Den weiteren Ablauf bezeichnete die Sachverständige dann aber als fehlerhaft, da der Tierarzt es pflichtwidrig unterlassen habe, die diagnostizierte Pyometra unmittelbar durch Katheterableitung des Eiters, tägliche Spülungen des Uterus und eine antibiotische Versorgung nach Resistenzbestimmung zu behandeln. Die Unterlassung dieser zwingend notwendigen tierärztlichen Behandlung sei sorgfaltswidrig gewesen und dürfe nicht passieren, sodass das Gericht dies als groben Behandlungsfehler bewertete, welcher in der Tiermedizin ebenso wie in der Humanmedizin zu einer Umkehr der objektiven Beweislast für ursächlichen Zusammenhang zwischen Behandlungsfehler und Gesundheitsschaden führt.

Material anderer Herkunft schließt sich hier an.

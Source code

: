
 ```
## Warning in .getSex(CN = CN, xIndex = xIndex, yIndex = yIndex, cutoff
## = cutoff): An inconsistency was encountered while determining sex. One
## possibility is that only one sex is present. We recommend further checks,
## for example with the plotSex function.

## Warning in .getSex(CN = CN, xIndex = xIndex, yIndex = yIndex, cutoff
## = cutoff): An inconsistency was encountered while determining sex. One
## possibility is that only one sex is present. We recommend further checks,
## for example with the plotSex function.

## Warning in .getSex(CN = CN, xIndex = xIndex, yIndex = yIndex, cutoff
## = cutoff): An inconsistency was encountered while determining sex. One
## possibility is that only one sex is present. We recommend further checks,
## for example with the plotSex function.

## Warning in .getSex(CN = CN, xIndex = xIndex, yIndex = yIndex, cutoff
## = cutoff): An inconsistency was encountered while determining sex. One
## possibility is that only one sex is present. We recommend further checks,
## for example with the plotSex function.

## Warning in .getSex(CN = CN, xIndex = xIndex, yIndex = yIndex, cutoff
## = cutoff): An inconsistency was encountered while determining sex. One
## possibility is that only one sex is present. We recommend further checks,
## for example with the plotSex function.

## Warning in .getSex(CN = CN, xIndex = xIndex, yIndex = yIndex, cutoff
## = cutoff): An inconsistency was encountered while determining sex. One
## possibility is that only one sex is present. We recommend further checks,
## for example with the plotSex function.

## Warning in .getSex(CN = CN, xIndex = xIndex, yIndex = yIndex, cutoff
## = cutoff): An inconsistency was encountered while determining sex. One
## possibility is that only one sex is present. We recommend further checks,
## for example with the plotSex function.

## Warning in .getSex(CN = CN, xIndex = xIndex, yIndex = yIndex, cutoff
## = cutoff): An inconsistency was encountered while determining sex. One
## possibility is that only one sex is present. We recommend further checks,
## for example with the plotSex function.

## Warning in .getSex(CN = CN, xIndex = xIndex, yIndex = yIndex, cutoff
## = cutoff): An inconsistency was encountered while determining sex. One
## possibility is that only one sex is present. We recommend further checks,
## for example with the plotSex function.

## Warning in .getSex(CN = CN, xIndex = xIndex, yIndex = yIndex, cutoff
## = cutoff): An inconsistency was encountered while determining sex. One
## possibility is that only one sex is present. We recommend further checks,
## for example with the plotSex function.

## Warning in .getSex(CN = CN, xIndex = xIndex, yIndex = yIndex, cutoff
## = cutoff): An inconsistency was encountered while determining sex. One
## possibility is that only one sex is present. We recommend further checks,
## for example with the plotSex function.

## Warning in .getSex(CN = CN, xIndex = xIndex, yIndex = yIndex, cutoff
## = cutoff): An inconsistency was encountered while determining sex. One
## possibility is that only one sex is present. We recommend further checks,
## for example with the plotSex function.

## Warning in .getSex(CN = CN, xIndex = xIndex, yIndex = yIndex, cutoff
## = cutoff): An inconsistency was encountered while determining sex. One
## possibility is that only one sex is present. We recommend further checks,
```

Dazu muss der grobe Behandlungsfehler aber auch geeignet sein, den eingetretenen Schaden zu verursachen oder wenigstens mit zu verursachen. Dies war im Streitfall nicht gegeben. Die eitrige Gebärmutterentzündung war bei der Stute zwar zutreffend festgestellt, dann aber grob fehlerhaft nicht behandelt worden. Die ebenfalls vorliegende DIC sei hingegen nicht diagnostiziert worden. Einer der DIC könne aber auch nur entgegengewirkt werden, indem die Ursache, die vorliegend wiederum in der Pyometra lag sofort behandelt worden wäre. Das Gericht folgerte daraus, dass jeglicher haftungsbegründender Ursachenzusammenhang mit dem Tod des Pferdes ausgeschlossen sei. Der Tierarzt hätte sofort bei der Erstvorstellung sowohl die Gebärmutterentzündung als auch die DIC feststellen und unmittelbar behandeln müssen, was nicht der Fall gewesen war. Insofern sei bereits ein Prozess in Gang gesetzt worden, der dem Tierarzt nicht vorzuwerfen war und den Tod des Pferdes nicht mehr hätte verhindern können. In einem anderen Fall entschied das gleiche Gericht mithilfe der Beweislastumkehr gegen einen Tierarzt, welcher grob fehlerhaft bei zu dünn geschnittenen Hufen eine starke Schwächung des Sohlenhorns verursachte, welche zu einer hochgradigen Lahmheit des Pferdes und der Entwicklung einer eitrigen Huflederhautentzündung geführt habe. Dies schätzte das Gericht nach den sachverständigen Ausführungen als typische Folge ein, so dass die Beweislastumkehr hier dem Patienteneigentümer zugutekam, da der Tierarzt die Kausalität des Fehlers und des eingetretenen Schadens nicht widerlegen konnte (Oberlandesgericht Dresden, 2.4.2025, 4 U 1700/24).